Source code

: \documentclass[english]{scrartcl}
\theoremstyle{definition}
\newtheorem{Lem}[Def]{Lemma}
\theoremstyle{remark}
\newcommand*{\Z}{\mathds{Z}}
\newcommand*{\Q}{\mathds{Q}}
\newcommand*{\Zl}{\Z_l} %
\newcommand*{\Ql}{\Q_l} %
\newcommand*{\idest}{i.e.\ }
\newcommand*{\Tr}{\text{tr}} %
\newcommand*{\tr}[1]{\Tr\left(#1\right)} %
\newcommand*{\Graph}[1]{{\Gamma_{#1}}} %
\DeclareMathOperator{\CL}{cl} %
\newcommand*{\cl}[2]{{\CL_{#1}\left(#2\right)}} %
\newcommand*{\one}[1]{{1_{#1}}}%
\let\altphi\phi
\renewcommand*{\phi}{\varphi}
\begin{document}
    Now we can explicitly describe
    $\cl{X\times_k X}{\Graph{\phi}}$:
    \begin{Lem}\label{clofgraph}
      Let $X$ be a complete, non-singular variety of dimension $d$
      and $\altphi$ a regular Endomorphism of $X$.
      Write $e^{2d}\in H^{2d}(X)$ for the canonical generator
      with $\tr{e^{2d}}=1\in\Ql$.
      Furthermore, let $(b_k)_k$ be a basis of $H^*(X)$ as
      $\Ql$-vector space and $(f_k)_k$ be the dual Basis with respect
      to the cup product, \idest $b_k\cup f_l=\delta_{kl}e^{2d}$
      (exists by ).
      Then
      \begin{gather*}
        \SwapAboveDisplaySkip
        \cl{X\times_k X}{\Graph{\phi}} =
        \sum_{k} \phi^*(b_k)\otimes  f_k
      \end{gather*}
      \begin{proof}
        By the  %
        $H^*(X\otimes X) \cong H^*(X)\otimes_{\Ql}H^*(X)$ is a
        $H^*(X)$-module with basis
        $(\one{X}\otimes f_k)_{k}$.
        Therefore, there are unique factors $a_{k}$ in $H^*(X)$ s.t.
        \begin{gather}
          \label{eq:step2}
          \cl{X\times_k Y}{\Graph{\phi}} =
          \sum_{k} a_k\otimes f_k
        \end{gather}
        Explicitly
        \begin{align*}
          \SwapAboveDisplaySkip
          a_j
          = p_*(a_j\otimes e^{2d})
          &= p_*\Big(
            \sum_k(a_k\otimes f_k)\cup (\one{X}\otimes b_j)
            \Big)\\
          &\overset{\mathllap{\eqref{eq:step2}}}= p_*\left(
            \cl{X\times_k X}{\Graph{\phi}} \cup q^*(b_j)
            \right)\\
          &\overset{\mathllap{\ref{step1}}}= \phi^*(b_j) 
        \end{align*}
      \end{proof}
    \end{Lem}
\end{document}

══════════

» WHAT YOU WILL DO:
Sift through the material above and copy each line that holds "with".

» EXERCISE ANSWER:
      with $\tr{e^{2d}}=1\in\Ql$.
      $\Ql$-vector space and $(f_k)_k$ be the dual Basis with respect
        $H^*(X)$-module with basis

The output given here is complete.